For if the Subtended Chord of any Arc shall be given, and the Subtended Chord of the third [part] being sought, it is permitted to use the same source for our inspiration1 as previously, nevertheless the discovery is with a little more labour.
Let the given Subtending Chord of 36 Degrees be 061803398875.
Three of the Subtended Chord of 12:0': Degrees being equal to the given Subtended Chord of 36:0': and the Cube of the Subtended Chord 12:0' [i.e. being added together]: by the second consequence of the preceding chapter. This equation will be expressed thus2:
3 = 061803398875 + 1 or 3 - 1 = 061803398875
1. Given therefore the Subtended Chord being divided by three, and between the division always being added the Cube of the Quotient from that place [in the expansion]; finally the Quotient found will be the Latus [i.e. root] sought, truly the Third of the Subtended Chord sought. Especially therefore being noted the positions of the points of the Cubes, by beginning from the place of unity, with two places put in between: as you see here.
The first place is the place of unity towards the left; surely the place in which the radius has been placed.
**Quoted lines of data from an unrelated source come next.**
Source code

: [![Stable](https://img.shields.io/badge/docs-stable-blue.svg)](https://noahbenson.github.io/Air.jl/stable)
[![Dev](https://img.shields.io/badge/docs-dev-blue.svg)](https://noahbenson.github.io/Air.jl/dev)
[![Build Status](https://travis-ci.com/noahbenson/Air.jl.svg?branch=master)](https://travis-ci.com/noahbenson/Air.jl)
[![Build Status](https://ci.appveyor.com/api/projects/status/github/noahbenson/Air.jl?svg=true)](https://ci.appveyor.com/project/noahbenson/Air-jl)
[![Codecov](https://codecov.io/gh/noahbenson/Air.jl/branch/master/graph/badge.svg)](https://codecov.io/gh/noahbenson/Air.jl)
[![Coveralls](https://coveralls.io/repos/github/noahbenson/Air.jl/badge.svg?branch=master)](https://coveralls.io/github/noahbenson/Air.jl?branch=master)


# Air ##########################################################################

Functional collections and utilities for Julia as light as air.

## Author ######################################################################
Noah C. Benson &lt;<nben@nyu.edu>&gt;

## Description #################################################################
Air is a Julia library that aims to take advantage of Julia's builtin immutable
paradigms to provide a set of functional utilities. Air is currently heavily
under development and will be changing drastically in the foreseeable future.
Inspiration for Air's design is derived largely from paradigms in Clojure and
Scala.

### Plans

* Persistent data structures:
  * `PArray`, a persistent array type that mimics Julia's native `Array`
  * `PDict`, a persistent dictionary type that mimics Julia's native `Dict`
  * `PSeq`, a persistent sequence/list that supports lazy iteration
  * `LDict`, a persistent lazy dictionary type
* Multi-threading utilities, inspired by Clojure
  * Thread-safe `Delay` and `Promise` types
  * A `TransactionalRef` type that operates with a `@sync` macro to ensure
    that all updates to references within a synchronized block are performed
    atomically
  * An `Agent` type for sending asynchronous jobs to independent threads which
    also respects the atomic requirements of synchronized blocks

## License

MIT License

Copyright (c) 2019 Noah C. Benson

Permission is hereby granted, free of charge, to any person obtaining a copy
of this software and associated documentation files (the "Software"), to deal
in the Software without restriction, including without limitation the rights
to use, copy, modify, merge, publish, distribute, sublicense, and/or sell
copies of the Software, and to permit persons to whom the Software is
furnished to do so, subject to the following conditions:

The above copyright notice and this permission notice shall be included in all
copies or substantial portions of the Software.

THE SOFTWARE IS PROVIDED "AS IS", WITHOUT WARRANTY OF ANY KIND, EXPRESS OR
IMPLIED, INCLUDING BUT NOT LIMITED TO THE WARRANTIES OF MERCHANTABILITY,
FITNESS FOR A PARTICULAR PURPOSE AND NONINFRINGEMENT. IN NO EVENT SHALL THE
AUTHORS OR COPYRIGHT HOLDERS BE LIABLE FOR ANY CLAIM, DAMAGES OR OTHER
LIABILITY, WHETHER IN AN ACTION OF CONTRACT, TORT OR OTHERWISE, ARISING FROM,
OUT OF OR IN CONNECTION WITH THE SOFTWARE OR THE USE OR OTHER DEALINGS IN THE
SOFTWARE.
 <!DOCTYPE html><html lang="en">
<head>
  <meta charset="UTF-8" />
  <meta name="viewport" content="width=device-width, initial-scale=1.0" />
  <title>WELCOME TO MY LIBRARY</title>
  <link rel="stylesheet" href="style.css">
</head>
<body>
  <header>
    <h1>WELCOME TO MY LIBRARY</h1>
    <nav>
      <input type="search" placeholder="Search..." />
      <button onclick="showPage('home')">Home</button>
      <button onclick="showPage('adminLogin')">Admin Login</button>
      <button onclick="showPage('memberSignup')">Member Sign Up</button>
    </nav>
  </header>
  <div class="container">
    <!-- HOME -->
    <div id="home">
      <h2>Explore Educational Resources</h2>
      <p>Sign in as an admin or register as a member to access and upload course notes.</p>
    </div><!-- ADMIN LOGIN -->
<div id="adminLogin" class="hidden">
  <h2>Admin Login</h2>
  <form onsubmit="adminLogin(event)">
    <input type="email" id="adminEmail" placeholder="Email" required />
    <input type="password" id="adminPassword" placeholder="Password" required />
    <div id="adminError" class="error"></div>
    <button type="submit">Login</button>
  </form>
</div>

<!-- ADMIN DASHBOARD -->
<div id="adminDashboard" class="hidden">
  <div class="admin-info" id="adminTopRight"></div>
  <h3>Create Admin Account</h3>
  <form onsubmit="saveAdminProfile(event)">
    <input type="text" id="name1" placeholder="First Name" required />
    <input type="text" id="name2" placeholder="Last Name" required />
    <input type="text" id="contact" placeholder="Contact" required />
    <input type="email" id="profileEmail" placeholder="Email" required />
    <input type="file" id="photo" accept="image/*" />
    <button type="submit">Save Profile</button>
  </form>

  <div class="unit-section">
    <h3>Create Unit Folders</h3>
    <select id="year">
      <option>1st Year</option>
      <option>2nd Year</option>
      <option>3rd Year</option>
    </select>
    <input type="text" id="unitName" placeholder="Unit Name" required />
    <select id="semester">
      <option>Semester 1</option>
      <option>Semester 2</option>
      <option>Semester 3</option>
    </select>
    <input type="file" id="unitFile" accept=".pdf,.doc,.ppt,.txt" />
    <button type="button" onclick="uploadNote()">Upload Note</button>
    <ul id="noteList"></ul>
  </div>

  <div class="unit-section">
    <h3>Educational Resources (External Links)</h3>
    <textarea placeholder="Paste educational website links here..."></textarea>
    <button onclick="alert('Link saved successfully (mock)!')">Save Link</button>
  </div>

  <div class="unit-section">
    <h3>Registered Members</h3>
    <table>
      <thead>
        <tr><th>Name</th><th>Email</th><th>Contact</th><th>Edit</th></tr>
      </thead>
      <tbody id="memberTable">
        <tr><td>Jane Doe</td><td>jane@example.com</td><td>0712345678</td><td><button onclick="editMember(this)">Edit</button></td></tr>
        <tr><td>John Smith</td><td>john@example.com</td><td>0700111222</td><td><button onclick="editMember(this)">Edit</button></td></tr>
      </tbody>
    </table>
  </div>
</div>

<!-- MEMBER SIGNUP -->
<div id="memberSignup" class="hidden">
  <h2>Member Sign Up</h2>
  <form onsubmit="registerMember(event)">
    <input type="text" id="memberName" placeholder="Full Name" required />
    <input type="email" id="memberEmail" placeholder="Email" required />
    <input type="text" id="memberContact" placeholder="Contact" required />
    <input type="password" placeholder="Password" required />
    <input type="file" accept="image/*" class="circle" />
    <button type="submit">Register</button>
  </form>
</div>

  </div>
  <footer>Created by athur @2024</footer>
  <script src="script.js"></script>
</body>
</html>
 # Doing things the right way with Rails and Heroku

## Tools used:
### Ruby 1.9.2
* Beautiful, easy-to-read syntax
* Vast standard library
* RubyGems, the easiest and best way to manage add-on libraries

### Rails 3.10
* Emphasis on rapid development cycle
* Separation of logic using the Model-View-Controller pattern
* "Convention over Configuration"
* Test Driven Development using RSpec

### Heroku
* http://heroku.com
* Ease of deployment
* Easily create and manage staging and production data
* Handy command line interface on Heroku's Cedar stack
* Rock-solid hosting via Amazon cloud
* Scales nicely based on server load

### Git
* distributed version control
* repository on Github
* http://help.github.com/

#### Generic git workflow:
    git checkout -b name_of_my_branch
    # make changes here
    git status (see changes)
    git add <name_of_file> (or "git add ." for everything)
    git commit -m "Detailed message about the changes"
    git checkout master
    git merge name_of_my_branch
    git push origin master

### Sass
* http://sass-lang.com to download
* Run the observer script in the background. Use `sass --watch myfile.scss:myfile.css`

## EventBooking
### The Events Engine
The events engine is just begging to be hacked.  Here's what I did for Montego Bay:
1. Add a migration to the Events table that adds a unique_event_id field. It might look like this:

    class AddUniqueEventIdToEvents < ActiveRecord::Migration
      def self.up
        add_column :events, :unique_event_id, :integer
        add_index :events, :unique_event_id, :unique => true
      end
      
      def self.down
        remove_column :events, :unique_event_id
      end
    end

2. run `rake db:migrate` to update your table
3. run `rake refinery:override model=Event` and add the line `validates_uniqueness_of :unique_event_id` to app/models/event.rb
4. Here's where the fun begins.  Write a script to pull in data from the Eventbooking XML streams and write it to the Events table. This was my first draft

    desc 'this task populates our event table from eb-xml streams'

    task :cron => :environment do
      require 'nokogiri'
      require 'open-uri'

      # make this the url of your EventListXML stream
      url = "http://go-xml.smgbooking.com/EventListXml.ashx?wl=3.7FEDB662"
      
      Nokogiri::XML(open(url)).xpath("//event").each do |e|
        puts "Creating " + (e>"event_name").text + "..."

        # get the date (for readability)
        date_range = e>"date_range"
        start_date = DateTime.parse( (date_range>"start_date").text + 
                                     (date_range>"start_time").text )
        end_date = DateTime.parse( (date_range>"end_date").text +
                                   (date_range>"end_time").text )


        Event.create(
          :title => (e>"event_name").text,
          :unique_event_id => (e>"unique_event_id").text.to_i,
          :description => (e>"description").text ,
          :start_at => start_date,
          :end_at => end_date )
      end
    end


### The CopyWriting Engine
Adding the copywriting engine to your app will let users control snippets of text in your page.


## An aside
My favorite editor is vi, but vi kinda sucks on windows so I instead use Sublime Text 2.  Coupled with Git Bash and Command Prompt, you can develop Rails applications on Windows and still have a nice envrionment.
Then being commenced with the Division by the given Third, which in the place of unity is not possible or for the first time being taken away: therefore Zero being placed in the quotient, and being sought whether and how much will be able to be reckoned in the nearby place: now 3 being found [ i.e. the initial divisor]. Being divided into the nearby place twice, I place therefore 2 into the Quotient, and of this Quotient the Cube is 8. Being added to the dividend at its own place, surely in the following place for the Cube; and by taking away the total the Triple of the Quotient found as you see here.
Then I progress asking how many [times] 3 [goes] into 2, the next place, and as it is not possible to take [anything] away, I place Zero in the Quotient, and I progress to the further remainder being added, found in the next three subsequent places, as the more appropriate nearest gnomon3 Cube to that place being added; and now I seek how many [times] 3 [goes] into 26, which can be had eight times: but where with the Gnomon the Cube will have been increased in to its place, the given divisor 3 will be able to have been taken away nine times. And so that we will be able to judge more properly which number should be placed in the [next] place in the Quotient, with the product from the given divisor 3, and the product from the square of the Quotient first found being tripled (which not inconveniently will be called the Divisor of the Cube) shall be added in the same place to the Quotient : most conveniently it will make the divisor being taken away smaller from being too large; as by the remaining numbers (which we will be able to call the Correct Divisor) we will be able to be surer of the number in the Quotient that should be placed to stand. These divisors therefore being brought together4, because it will hardly be able to done except both the one and the other should be put in its own place.
By having found the Correct Divisor, I go on and ask how many times 288 [goes] into 2603.
And with finding the number in the Quotient should be placed 9.
This Remainder gives 0 for the next place of the Quotient, and if the divisors should be brought together, the correct divisor will be 2868 which will give the Quotient 5 for the place after the zero that should be written.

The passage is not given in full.